University of Minnesota



Comité contre la torture, Observation générale No. 02, Mesures internationales d’assistance technique (art. 22 du Pacte) , U.N. Doc. HRI/GEN/1/Rev.7 à 13 (2004).


 

 

Quatrième session (1990) *

Observation générale n o 2: Mesures internationales d’assistance technique
(art. 22 du Pacte)

1. En vertu de l’article 22 du Pacte, il est institué un mécanisme par lequel le Conseil économique et social peut porter à l’attention des autres organes de l’Organisation des Nations Unies compétents toute question que soulèvent les rapports soumis conformément au Pacte «qui peut aider ces organismes à se prononcer, chacun dans sa propre sphère de compétence, sur l’opportunité de mesures internationales propres à contribuer à la mise en œuvre effective et progressive du [...] Pacte». Certes, la responsabilité visée à l’article 22 incombe au premier chef au Conseil économique et social, mais à l’évidence il appartient au Comité des droits économiques, sociaux et culturels de jouer un rôle actif dans ce domaine, en conseillant et en assistant le Conseil économique et social.

2. Les recommandations visées à l’article 22 peuvent être faites aux «organes de l’Organisation des Nations Unies», à «leurs organes subsidiaires» et aux «institutions spécialisées intéressées qui s’occupent de fournir une assistance technique». Le Comité estime que cette disposition doit être interprétée de façon à inclure quasiment tous les organes et institutions de l’ONU qui, d’une manière ou d’une autre, participent aux activités de coopération internationale pour le développement. Il conviendrait donc d’adresser les recommandations visées à l’article 22 notamment au Secrétaire général, aux organes subsidiaires du Conseil économique et social comme la Commission des droits de l’homme, la Commission du développement social et la Commission de la condition de la femme, à d’autres organes comme le PNUD, l’UNICEF et le Comité de la planification du développement, à des institutions comme la Banque mondiale et le FMI, et à des institutions spécialisées comme l’OIT, la FAO, l’UNESCO et l’OMS.

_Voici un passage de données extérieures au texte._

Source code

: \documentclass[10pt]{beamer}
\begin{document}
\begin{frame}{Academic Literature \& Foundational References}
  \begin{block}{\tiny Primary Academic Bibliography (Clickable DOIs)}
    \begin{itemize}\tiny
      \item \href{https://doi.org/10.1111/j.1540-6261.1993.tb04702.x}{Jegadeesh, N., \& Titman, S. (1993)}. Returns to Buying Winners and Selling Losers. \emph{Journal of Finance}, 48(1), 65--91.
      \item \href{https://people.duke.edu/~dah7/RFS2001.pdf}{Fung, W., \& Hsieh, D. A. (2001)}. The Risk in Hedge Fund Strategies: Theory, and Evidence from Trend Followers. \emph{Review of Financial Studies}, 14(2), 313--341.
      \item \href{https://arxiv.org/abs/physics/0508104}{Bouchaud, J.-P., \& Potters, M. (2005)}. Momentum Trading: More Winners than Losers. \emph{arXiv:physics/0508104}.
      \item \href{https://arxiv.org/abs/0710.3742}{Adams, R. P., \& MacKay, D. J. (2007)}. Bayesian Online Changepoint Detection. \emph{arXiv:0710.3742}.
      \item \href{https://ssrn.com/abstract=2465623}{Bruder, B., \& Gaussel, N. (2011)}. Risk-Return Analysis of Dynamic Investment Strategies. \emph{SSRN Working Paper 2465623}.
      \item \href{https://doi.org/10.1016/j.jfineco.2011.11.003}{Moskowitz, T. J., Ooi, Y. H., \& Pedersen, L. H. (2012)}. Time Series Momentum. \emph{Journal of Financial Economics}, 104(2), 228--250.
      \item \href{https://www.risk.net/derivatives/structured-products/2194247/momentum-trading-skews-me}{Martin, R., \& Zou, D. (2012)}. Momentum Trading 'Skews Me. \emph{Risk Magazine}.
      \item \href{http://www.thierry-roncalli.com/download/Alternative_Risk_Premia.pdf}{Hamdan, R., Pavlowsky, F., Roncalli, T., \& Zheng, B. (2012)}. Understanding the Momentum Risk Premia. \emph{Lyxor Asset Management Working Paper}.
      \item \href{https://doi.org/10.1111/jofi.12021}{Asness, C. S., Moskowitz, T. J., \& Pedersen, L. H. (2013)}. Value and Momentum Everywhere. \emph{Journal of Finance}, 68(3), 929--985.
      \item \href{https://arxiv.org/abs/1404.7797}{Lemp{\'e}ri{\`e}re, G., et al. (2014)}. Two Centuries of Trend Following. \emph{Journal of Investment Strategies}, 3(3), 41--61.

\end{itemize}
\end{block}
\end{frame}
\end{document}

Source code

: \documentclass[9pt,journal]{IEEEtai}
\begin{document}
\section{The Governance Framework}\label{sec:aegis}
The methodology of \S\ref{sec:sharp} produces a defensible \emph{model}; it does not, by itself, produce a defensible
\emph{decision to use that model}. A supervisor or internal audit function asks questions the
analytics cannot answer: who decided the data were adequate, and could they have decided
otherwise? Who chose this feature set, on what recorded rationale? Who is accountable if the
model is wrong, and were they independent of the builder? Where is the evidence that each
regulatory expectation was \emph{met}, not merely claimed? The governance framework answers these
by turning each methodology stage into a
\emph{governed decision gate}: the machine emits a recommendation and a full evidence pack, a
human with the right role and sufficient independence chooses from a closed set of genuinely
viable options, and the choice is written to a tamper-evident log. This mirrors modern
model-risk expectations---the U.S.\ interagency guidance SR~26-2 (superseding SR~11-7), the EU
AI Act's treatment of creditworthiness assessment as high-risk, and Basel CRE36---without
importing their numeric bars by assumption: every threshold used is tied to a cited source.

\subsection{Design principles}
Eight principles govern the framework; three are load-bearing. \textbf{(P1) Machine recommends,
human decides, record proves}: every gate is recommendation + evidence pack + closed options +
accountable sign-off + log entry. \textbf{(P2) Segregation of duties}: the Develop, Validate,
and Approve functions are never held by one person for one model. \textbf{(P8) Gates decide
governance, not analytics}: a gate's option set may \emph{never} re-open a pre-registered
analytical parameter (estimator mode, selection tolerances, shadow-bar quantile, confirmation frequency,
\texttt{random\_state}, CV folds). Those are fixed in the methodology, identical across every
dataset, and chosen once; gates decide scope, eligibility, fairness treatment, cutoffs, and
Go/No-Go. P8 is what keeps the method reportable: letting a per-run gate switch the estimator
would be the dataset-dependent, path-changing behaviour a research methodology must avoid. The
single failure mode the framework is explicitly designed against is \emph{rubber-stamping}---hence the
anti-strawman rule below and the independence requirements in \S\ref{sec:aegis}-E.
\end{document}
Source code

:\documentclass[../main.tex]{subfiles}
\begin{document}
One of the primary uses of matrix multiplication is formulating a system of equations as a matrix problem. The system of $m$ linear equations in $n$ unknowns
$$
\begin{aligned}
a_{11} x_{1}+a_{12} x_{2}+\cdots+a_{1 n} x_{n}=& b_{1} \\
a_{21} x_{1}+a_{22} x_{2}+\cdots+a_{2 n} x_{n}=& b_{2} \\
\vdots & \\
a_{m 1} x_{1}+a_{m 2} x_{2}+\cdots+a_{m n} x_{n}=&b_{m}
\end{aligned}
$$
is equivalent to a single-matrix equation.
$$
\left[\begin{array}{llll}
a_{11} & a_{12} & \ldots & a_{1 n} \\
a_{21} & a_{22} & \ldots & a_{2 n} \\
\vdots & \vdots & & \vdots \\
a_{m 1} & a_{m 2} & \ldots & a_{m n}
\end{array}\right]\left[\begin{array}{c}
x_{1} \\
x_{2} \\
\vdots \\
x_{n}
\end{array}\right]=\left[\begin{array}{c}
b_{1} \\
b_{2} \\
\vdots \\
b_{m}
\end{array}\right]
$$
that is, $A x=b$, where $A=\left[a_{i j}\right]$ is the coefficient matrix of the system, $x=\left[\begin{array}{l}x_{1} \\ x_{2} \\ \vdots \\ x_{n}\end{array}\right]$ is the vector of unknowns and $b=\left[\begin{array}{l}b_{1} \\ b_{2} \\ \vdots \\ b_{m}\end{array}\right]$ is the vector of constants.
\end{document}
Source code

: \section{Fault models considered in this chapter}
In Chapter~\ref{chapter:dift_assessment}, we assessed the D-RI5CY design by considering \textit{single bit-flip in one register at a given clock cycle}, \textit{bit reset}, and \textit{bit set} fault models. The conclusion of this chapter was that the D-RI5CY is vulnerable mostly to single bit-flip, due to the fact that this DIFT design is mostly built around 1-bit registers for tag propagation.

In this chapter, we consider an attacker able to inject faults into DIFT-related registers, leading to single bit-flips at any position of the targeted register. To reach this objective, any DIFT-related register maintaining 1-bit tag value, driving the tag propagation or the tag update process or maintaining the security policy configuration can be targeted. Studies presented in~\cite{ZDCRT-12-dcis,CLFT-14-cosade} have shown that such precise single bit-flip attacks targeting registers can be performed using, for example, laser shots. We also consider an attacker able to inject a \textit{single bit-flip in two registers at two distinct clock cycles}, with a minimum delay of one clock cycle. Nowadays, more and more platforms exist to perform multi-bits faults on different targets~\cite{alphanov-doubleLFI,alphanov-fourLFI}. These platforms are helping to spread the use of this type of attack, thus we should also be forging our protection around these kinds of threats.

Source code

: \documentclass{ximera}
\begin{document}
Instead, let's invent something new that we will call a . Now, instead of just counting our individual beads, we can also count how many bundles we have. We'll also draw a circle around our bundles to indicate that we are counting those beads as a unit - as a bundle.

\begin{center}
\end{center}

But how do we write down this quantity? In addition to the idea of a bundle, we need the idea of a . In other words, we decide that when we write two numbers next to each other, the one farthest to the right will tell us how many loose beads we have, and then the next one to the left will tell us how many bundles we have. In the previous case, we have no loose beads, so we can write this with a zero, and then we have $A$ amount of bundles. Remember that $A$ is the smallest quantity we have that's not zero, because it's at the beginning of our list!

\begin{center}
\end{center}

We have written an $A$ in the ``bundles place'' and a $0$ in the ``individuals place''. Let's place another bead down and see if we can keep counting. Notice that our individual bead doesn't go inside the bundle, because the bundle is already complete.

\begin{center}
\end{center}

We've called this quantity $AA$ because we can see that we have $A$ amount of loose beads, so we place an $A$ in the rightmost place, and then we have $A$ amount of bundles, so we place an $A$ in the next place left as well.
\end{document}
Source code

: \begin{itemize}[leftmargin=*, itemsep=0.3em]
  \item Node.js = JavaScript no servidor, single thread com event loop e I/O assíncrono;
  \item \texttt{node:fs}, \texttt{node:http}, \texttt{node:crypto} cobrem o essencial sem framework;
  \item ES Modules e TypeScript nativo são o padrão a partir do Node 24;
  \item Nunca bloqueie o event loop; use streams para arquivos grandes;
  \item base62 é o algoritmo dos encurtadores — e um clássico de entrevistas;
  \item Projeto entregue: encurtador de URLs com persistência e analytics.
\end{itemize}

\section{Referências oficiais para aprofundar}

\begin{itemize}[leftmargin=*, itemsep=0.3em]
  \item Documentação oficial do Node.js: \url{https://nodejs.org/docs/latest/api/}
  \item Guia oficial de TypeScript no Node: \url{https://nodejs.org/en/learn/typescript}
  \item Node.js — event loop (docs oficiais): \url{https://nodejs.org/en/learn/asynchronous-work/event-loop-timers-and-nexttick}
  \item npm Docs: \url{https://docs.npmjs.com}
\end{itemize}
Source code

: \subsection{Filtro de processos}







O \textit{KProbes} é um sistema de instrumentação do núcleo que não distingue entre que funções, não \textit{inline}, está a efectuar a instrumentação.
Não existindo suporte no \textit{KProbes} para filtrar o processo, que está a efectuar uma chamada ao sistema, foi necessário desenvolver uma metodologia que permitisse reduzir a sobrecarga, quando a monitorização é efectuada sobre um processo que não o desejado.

3. L’application de l’article 22 pourrait donner lieu soit à des recommandations portant sur des considérations de politique générale soit à des recommandations plus précises concernant une situation spécifique. Dans le premier cas, le rôle principal du Comité devrait être d’engager à faire davantage porter l’effort sur la promotion des droits économiques, sociaux et culturels dans le cadre des activités internationales de coopération en faveur du développement entreprises par l’Organisation des Nations Unies et ses organismes et institutions ou avec leur aide. À cet égard, le Comité note que, par sa résolution 1989/13 du 2 mars 1989, la Commission des droits de l’homme l’a invité «à accorder de l’attention aux moyens par lesquels les divers organismes des Nations Unies s’occupant de développement pourraient le mieux inclure dans leurs activités des mesures destinées à favoriser le plein respect des droits économiques, sociaux et culturels».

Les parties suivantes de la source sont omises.